Je ne vois pas la différence Flocon... :oops:
jap_8 Dans la prière en 7 branches du Mahayana, il y a la requête au(x) Maître(s) de ne pas passer en (para-)nirvana:
41
Bien que votre corps adamantin ne soit soumis ni à la naissance, ni à la mort, il est un vaisseau du puissant roi de l'union; je vous supplie de demeurer pour toujours tel que je vous le demande avec dévotion, et de ne pas rejoindre l'au-delà des peines avant la fin du samsara.

(Lama Tcheupa)
Pour le Mahayana, les sambhogakayas se manifestent aux Aryas depuis depuis Dharmakaya sans s'y résorber jusqu'à la fin totale du samsara, c'est pour ça que des Bouddhas comme Amitabha/Amitayus sont aussi désignés Vie Infinie.

Mais les nirmanakayas (comme le Para- du Bienheureux Shakyamuni) ne se manifestent qu'aux individus qui adhèrent au fait de naître et mourir, alors l'apparence qu'ils donnent à voir est celle d'apparaître et de disparaître.

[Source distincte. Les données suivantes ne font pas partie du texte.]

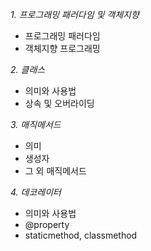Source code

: *1.	프로그래밍 패러다임 및 객체지향*

*	프로그래밍 패러다임
*	객체지향 프로그래밍

*2.	클래스*

*	의미와 사용법
*	상속 및 오버라이딩

*3. 매직메서드*

*	의미
*	생성자
*	그 외 매직메서드

*4. 데코레이터*

*	의미와 사용법
*	@property
*	staticmethod, classmethod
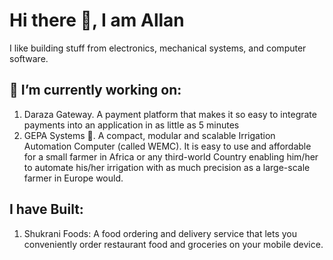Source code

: # Hi there 👋, I am Allan

I like building stuff from electronics, mechanical systems, and computer software.
## 🔭 I’m currently working on:
1. Daraza Gateway. A payment platform that makes it so easy to integrate payments into an application in as little as 5 minutes
2. GEPA Systems 🌱. A compact, modular and scalable Irrigation Automation Computer (called WEMC). It is easy to use and affordable for a small farmer in Africa or any third-world Country enabling him/her to automate his/her irrigation with as much precision as a large-scale farmer in Europe would.
   
## I have Built:
1. Shukrani Foods: A food ordering and delivery service that lets you conveniently order restaurant food and groceries on your mobile device.
<!--
**allan-js/allan-js** is a ✨ _special_ ✨ repository because its `README.md` (this file) appears on your GitHub profile.


- 🌱 I’m currently learning ...
- 👯 I’m looking to collaborate on ...
- 🤔 I’m looking for help with ...
- 💬 Ask me about ...
- 📫 How to reach me: ...
- 😄 Pronouns: ...
- ⚡ Fun fact: ...
-->
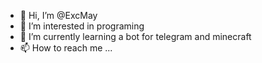 - 👋 Hi, I’m @ExcMay
- 👀 I’m interested in programing
- 🌱 I’m currently learning a bot for telegram and minecraft
- 📫 How to reach me ...

<!---
Excalibur2oo3/Excalibur2oo3 is a ✨ special ✨ repository because its `README.md` (this file) appears on your GitHub profile.
You can click the Preview link to take a look at your changes.
--->
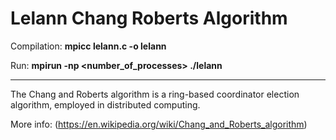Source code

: # **Lelann Chang Roberts Algorithm**


Compilation: **mpicc lelann.c -o lelann**

Run: **mpirun -np <number_of_processes> ./lelann**

---

The Chang and Roberts algorithm is a ring-based coordinator election algorithm, employed in distributed computing.

More info: (https://en.wikipedia.org/wiki/Chang_and_Roberts_algorithm)

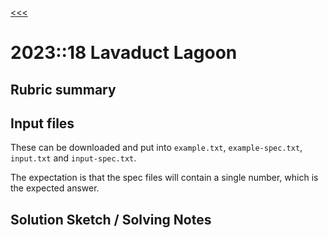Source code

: [<<<](../../README.md)

# 2023::18 Lavaduct Lagoon

## Rubric summary

## Input files

These can be downloaded and put into `example.txt`, `example-spec.txt`, `input.txt` and `input-spec.txt`.

The expectation is that the spec files will contain a single number, which is the expected answer.

## Solution Sketch / Solving Notes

C'est pourquoi, à mon avis, en tant que moyen habile (ou roue de secours tant qu'on n'a pas réalisé la non-production et la non-cessation), il est nécessaire d'engendrer des actes vertueux et des intentions sincères dédiés à la longue vie de son Maître pour que tous les êtres en bénéficient selon leurs souhaits.